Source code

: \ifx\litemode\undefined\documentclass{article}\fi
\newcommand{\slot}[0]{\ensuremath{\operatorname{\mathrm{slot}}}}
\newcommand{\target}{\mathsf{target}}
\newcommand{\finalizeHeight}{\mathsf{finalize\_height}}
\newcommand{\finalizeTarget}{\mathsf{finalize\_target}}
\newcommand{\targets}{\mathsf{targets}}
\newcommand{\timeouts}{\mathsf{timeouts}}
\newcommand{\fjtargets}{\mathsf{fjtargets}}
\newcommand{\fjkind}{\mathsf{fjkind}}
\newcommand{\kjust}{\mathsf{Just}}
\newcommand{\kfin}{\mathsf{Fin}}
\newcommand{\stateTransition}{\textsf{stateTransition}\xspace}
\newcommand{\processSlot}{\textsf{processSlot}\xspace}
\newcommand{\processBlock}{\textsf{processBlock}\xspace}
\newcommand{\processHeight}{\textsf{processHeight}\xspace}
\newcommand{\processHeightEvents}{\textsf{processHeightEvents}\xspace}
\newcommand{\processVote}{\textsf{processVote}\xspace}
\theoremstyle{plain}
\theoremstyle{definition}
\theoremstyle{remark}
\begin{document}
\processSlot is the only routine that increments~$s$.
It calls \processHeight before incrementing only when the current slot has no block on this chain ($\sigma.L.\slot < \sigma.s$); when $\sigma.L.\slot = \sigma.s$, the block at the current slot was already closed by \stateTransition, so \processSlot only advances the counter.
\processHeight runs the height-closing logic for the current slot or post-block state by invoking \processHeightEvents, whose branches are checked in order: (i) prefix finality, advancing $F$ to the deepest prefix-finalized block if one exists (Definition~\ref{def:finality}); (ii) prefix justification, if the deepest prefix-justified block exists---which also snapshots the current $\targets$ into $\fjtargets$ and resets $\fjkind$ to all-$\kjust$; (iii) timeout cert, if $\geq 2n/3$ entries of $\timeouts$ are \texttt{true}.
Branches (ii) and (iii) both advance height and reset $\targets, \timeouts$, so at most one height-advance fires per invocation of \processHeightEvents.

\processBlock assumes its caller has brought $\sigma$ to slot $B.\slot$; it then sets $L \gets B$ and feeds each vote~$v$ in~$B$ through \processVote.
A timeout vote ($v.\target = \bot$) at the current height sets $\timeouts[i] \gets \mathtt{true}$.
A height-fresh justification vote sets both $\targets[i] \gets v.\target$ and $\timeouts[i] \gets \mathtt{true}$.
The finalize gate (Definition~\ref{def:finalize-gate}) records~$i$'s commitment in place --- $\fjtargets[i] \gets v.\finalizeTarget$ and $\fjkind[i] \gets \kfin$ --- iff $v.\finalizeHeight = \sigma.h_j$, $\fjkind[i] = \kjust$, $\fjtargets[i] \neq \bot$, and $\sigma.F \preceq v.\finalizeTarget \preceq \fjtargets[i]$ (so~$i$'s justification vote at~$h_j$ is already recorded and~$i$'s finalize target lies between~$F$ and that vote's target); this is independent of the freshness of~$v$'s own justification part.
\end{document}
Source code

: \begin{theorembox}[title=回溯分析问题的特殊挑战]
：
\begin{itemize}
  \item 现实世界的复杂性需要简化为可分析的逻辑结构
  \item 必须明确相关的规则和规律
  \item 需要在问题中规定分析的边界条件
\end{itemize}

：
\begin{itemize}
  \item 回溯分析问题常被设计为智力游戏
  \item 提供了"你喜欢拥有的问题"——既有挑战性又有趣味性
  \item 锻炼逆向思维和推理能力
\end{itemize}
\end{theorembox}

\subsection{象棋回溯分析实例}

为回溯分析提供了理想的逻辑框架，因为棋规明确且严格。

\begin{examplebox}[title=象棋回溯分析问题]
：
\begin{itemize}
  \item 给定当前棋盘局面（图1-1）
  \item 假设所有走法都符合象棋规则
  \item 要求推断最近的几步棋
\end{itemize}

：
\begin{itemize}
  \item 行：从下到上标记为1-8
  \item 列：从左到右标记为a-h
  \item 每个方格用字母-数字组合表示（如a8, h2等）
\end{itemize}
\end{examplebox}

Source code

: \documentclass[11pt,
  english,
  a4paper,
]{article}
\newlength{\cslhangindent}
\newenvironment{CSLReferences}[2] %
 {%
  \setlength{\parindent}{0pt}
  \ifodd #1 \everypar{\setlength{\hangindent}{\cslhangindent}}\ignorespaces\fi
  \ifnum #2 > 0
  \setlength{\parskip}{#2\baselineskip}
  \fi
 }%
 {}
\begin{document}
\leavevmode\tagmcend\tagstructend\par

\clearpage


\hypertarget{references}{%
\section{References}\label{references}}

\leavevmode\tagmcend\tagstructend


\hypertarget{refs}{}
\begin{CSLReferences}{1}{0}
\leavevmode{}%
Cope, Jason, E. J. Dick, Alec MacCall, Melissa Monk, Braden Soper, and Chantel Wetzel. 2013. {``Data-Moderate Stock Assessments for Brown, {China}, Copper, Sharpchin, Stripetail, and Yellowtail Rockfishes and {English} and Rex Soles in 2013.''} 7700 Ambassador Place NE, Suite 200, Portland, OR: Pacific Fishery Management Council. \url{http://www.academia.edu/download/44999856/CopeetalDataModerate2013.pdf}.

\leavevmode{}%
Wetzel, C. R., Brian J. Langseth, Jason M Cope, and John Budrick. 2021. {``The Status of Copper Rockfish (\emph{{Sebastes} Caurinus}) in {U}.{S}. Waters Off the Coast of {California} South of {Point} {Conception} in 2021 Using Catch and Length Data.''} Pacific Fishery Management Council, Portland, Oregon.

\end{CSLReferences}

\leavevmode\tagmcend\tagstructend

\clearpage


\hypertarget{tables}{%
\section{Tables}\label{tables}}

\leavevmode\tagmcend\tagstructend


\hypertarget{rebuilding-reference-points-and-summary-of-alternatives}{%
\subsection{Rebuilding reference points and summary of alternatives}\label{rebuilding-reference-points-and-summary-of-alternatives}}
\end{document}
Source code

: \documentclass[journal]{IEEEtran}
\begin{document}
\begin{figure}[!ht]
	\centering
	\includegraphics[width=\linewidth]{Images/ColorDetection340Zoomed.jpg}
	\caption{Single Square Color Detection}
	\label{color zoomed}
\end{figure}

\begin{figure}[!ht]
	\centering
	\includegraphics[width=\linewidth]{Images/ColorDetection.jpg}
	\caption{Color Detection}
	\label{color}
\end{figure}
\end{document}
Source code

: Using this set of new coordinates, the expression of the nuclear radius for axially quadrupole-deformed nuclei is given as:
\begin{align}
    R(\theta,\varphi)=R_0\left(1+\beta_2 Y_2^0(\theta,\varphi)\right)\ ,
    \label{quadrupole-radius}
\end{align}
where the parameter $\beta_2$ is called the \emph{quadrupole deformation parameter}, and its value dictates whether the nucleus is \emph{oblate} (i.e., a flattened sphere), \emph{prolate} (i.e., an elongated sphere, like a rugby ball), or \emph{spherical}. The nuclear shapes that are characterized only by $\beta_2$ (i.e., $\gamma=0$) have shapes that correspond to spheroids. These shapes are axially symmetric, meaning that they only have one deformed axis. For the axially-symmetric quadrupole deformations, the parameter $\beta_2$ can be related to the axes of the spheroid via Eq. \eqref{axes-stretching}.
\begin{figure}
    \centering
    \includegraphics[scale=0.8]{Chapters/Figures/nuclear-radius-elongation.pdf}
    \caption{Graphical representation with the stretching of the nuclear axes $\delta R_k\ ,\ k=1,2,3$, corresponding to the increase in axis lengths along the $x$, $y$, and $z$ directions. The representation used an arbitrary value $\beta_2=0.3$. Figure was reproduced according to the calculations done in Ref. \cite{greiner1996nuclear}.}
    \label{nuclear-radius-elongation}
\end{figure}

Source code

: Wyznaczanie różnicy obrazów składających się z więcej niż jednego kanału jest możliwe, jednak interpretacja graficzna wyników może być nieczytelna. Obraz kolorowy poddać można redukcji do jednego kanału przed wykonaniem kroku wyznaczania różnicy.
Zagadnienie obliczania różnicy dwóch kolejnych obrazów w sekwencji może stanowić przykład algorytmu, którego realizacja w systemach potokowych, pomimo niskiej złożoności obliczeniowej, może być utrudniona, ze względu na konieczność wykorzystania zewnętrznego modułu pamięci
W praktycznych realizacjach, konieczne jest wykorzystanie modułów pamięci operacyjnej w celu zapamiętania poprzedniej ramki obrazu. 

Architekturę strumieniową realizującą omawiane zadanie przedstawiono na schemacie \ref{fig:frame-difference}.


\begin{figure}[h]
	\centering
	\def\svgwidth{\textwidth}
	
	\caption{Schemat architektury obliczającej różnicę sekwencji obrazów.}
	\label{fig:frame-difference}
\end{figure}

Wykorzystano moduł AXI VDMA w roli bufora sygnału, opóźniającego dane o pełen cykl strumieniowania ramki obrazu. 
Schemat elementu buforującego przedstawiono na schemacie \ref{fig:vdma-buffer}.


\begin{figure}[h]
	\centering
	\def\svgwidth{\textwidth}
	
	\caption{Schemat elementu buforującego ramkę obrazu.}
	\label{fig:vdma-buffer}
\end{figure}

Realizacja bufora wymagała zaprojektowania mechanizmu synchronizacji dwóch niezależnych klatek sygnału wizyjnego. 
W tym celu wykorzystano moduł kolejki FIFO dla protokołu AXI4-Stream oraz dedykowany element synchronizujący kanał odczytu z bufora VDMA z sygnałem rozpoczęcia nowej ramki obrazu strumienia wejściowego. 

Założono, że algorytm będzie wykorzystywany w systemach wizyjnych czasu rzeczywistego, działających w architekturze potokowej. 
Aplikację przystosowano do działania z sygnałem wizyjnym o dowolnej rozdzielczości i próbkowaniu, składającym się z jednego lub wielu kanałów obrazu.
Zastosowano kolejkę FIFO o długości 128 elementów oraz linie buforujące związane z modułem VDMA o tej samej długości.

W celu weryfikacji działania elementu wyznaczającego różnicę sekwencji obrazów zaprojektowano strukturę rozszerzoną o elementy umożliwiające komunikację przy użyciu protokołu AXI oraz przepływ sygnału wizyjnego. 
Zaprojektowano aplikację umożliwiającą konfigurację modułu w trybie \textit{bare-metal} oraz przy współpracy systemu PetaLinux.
____
### WHAT YOU ARE ASKED TO DO
Report back each line in the material above that contains the string "processSlot".

### EXERCISE OUTPUT
\newcommand{\processSlot}{\textsf{processSlot}\xspace}
\processSlot is the only routine that increments~$s$.
It calls \processHeight before incrementing only when the current slot has no block on this chain ($\sigma.L.\slot < \sigma.s$); when $\sigma.L.\slot = \sigma.s$, the block at the current slot was already closed by \stateTransition, so \processSlot only advances the counter.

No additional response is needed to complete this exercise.